Submitted to: International Meeting on Molecular Epidemiology and Evolutionary Genetics in Infectious Disease
Publication Type: Abstract Only
Publication Acceptance Date: 6/10/2002
Publication Date: 7/26/2002
Citation: Perdue, M.L., Karns, J.S., Van Kessel, J.S., Higgins, J.A. 2002. Fluorescent Real-Time Molecular (PCR) Detection of zoonotic bacteria and viruses in bulk milk. p.3. . International Meeting on Molecular Epidemiology and Evolutionary Genetics in Infectious Disease.

Interpretive Summary:

Technical Abstract: With the increased consumption of unpasteurized milk and milk products has come increased concern over the quality of bulk milk coming from the dairy farm.

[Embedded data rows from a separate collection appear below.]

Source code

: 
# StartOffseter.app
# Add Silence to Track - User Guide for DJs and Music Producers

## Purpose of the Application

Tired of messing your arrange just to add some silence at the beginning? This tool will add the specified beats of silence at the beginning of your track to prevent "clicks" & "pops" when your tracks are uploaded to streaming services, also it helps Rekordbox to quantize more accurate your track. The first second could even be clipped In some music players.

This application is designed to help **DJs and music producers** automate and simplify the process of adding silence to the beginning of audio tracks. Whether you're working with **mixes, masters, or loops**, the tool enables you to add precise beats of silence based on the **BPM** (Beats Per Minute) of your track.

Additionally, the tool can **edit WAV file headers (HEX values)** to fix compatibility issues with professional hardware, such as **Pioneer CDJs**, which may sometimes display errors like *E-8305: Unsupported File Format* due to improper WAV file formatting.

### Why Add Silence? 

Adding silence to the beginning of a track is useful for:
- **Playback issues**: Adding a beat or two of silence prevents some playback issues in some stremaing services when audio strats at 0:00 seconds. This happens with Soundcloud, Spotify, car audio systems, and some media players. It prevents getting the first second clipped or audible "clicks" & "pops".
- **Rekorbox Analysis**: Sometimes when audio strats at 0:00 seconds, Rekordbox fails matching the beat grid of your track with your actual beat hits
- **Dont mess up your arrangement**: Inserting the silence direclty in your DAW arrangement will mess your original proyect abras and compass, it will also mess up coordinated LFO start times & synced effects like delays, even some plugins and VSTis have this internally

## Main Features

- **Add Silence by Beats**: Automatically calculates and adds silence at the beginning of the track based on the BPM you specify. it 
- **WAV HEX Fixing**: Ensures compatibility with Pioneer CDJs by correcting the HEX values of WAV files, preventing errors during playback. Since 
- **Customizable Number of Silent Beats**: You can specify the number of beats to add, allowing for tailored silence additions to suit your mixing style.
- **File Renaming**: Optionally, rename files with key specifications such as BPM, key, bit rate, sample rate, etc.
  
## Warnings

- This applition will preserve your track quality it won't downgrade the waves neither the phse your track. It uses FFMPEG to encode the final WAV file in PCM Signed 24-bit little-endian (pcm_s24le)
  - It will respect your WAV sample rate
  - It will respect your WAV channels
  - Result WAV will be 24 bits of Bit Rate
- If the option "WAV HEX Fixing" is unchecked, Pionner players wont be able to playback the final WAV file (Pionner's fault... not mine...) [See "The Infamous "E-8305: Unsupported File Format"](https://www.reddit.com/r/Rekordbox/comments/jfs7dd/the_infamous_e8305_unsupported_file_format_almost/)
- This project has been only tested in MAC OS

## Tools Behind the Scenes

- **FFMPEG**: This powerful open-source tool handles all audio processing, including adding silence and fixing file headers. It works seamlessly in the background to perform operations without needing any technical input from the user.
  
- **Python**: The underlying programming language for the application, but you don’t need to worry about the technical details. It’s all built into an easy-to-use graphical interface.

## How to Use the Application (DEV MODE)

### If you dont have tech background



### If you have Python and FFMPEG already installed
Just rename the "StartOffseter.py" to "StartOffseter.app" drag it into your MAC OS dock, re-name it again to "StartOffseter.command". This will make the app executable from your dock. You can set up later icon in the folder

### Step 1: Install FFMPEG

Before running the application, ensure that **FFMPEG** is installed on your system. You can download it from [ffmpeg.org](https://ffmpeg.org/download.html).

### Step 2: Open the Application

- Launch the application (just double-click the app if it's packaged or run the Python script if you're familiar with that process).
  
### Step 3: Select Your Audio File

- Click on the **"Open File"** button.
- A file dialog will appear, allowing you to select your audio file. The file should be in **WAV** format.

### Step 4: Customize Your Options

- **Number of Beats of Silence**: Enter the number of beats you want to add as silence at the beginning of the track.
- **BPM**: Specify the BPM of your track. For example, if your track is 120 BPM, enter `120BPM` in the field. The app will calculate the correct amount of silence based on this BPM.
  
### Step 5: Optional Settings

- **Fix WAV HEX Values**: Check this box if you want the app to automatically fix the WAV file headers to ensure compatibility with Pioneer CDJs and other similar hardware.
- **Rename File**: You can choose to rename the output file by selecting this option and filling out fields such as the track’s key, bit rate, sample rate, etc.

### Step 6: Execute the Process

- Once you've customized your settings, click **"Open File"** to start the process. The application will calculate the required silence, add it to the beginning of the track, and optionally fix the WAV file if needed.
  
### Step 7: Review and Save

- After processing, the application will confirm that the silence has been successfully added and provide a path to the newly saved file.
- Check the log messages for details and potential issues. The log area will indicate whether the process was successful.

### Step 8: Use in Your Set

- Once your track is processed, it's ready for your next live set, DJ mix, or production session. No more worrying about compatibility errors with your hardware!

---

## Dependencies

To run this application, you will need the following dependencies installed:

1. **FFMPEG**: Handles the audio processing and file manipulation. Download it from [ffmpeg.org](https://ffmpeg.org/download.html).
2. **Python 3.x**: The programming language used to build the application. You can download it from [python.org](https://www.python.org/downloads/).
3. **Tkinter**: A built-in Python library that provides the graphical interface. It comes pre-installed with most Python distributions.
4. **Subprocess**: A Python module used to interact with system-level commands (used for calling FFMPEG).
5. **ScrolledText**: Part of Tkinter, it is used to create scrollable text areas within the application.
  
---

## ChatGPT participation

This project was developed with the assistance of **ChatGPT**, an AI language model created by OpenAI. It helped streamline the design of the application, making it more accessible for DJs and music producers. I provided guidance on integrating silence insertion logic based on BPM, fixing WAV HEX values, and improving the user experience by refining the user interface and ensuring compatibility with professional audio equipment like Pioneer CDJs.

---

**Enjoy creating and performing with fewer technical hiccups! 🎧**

Further, the potential for purposeful addition of pathogens as a terrorist action at the farm or milk tanker level is a new consideration. To increase the capability of rapidly detecting zoonotic pathogens in bulk milk, we have evaluated fluorescent real-time PCR analysis of several pathogens in whole and skim milk. Using commercially available reagents, reagents developed at our laboratory, and a commercially available portable FRT-PCR machine (R.A.P.I.D., Idaho Technology), spiking experiments demonstrated that as few as 10 cfu/ml of Escherichia coli 0157:H7, 5 cfu/ml of Salmonella enterica, 10 spores/ml of Bacillus anthracis (Stern strain) and 1 pfu/ml of bovine enteroviruses were detectible by standard DNA and RNA extraction techniques from whole and skim milk. The complete extraction and PCR reaction can be carried out and results obtained in less than an hour, making it a feasible screening tool for bulk milk before processing. Preliminary screening of hundreds of bulk milk tank samples from the United States indicates however that the levels of any E. coli 0157:H7, Salmonella spp. and Listeria monocytogenes in bulk milk, while occasionally detectible after enrichment, are generally below the detection level of the FRT-PCR assay.